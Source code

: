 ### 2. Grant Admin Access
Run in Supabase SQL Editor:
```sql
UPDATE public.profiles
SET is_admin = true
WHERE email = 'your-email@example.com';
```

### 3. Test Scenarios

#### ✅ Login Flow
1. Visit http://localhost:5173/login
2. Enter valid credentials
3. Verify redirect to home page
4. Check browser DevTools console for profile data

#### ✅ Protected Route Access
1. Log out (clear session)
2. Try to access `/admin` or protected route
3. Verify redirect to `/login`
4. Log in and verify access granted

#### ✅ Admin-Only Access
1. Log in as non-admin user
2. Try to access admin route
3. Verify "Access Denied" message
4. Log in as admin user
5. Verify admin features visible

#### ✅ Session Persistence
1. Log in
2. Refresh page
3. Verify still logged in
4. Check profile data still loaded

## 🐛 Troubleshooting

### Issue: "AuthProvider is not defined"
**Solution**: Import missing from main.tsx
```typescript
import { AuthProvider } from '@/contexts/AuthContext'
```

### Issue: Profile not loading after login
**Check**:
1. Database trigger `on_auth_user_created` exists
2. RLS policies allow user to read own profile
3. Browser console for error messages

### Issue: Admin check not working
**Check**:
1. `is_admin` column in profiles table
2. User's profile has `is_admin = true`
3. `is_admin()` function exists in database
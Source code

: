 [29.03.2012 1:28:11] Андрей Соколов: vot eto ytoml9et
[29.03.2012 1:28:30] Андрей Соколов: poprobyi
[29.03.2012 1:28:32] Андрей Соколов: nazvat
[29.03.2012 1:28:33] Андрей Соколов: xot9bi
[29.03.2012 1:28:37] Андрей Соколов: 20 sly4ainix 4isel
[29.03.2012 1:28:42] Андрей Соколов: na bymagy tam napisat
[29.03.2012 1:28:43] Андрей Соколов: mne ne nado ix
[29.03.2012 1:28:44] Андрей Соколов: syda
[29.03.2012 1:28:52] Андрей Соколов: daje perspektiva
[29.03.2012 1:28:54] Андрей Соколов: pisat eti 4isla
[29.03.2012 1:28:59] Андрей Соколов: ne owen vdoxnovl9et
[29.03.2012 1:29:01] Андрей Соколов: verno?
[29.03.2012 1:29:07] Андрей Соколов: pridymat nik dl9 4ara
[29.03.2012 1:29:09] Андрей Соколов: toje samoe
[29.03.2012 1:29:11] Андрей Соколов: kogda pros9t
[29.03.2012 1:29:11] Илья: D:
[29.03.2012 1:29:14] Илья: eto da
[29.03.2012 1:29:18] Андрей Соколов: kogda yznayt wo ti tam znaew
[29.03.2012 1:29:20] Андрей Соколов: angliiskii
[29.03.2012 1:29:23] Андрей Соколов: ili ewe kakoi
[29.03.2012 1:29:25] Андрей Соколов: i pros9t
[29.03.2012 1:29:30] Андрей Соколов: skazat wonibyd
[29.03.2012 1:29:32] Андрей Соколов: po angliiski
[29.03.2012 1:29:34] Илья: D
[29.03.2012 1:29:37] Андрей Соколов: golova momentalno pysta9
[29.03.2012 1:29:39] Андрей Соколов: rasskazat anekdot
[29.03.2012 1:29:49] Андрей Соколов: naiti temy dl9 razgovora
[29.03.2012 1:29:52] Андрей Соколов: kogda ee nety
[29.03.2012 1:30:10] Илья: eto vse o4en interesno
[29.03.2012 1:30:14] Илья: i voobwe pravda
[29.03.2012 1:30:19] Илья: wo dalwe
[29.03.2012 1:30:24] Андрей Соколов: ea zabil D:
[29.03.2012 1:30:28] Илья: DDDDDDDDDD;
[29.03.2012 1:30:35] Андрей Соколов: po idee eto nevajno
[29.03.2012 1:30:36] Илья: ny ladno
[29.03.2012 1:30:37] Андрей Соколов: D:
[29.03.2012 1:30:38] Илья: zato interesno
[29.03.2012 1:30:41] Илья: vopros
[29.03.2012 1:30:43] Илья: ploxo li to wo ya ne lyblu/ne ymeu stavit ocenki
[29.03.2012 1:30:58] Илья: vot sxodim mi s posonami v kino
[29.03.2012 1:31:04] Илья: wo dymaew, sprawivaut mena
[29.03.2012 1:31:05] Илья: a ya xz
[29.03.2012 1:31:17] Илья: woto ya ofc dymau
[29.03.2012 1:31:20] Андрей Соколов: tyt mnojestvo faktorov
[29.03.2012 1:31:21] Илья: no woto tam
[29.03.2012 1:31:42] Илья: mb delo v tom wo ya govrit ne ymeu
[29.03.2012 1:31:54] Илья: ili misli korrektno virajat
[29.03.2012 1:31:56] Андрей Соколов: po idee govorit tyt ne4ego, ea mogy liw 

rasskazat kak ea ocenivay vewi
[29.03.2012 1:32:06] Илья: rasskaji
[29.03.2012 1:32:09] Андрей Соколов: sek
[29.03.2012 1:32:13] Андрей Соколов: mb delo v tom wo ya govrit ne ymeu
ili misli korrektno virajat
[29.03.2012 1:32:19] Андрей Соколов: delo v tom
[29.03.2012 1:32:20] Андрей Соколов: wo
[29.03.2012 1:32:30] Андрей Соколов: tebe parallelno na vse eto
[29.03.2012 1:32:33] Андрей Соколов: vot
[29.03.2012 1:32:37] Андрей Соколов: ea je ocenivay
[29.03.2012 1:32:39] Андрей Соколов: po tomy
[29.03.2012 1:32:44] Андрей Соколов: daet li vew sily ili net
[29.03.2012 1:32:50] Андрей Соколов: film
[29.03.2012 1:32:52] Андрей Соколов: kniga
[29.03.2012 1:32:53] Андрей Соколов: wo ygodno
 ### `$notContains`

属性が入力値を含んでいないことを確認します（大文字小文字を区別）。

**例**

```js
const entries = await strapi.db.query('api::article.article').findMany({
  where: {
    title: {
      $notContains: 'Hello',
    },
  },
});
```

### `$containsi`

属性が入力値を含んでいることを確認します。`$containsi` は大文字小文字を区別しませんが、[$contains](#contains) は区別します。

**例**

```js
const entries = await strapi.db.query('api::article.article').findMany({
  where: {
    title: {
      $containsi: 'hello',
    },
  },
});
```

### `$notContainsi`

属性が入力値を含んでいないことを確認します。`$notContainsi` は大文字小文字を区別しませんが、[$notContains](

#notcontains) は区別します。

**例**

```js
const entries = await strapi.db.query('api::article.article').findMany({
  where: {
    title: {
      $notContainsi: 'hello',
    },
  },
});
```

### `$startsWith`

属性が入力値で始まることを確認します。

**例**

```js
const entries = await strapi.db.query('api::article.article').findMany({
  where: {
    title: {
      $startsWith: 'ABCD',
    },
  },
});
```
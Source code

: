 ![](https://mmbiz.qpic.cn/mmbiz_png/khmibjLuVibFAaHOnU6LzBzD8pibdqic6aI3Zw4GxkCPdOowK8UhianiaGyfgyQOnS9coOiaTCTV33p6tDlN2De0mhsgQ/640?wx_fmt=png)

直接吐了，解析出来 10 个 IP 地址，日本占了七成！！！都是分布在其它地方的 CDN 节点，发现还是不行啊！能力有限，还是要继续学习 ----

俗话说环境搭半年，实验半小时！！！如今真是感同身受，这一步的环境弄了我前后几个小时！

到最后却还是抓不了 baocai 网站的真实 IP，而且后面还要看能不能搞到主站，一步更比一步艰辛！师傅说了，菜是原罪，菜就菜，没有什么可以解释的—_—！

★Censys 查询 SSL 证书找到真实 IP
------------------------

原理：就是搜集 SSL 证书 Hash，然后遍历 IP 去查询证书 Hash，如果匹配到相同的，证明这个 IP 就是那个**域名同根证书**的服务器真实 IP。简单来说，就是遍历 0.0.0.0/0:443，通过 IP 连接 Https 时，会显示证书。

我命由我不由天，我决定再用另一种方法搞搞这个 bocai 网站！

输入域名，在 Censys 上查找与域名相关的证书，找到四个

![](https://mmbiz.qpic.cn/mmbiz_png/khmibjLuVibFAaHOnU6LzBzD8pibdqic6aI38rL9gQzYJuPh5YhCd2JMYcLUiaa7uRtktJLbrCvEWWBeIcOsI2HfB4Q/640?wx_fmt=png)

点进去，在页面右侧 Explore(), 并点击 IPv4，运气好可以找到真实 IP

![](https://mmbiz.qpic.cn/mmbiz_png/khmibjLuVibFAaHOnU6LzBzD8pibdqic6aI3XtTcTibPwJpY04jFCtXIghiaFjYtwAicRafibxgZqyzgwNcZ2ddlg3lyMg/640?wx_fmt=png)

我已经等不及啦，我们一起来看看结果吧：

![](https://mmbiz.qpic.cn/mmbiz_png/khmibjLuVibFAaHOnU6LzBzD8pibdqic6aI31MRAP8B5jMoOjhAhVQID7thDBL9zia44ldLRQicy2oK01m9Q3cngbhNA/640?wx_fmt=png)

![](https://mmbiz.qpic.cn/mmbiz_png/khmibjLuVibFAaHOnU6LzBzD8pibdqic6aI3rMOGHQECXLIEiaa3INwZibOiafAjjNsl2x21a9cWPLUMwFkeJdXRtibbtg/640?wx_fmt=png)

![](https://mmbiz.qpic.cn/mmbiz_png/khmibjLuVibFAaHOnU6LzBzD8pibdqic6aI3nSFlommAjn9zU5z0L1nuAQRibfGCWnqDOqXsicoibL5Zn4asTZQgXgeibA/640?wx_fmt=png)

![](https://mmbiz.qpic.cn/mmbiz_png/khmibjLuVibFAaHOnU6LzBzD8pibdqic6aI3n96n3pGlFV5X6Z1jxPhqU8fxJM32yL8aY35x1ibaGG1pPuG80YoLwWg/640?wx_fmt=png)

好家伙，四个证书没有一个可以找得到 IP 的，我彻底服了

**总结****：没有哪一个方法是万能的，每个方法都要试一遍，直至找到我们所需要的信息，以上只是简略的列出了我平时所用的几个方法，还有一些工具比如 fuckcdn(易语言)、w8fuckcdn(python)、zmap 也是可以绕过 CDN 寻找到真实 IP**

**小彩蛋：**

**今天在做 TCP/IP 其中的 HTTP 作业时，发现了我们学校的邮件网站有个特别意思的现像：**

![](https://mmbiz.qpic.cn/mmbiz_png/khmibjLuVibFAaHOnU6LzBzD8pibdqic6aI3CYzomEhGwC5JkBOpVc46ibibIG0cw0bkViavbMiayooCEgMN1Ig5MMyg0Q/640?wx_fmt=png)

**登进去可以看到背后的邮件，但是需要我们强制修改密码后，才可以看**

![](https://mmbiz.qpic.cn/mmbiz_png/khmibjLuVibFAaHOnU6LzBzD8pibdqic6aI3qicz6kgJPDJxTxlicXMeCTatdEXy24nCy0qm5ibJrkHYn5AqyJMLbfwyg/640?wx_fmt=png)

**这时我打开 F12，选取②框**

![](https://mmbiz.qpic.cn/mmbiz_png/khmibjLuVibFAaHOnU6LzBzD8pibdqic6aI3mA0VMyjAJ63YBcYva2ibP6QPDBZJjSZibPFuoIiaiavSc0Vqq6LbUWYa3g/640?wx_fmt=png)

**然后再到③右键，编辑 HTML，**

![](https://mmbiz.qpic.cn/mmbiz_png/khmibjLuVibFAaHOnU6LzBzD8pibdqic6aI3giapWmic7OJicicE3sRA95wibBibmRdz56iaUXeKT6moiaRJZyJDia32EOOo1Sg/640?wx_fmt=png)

- - - - - - -

> **REQUIRED ACTION**: In the material above, locate the line containing "2. User's profile" and the line containing "[29.03.2012 1:28:59] Андрей". Transcribe exactly those two lines and every line between them, and nothing more.

> **ANSWER TO THIS TASK**:
2. User's profile has `is_admin = true`
3. `is_admin()` function exists in database
Source code

: [29.03.2012 1:28:11] Андрей Соколов: vot eto ytoml9et
[29.03.2012 1:28:30] Андрей Соколов: poprobyi
[29.03.2012 1:28:32] Андрей Соколов: nazvat
[29.03.2012 1:28:33] Андрей Соколов: xot9bi
[29.03.2012 1:28:37] Андрей Соколов: 20 sly4ainix 4isel
[29.03.2012 1:28:42] Андрей Соколов: na bymagy tam napisat
[29.03.2012 1:28:43] Андрей Соколов: mne ne nado ix
[29.03.2012 1:28:44] Андрей Соколов: syda
[29.03.2012 1:28:52] Андрей Соколов: daje perspektiva
[29.03.2012 1:28:54] Андрей Соколов: pisat eti 4isla
[29.03.2012 1:28:59] Андрей Соколов: ne owen vdoxnovl9et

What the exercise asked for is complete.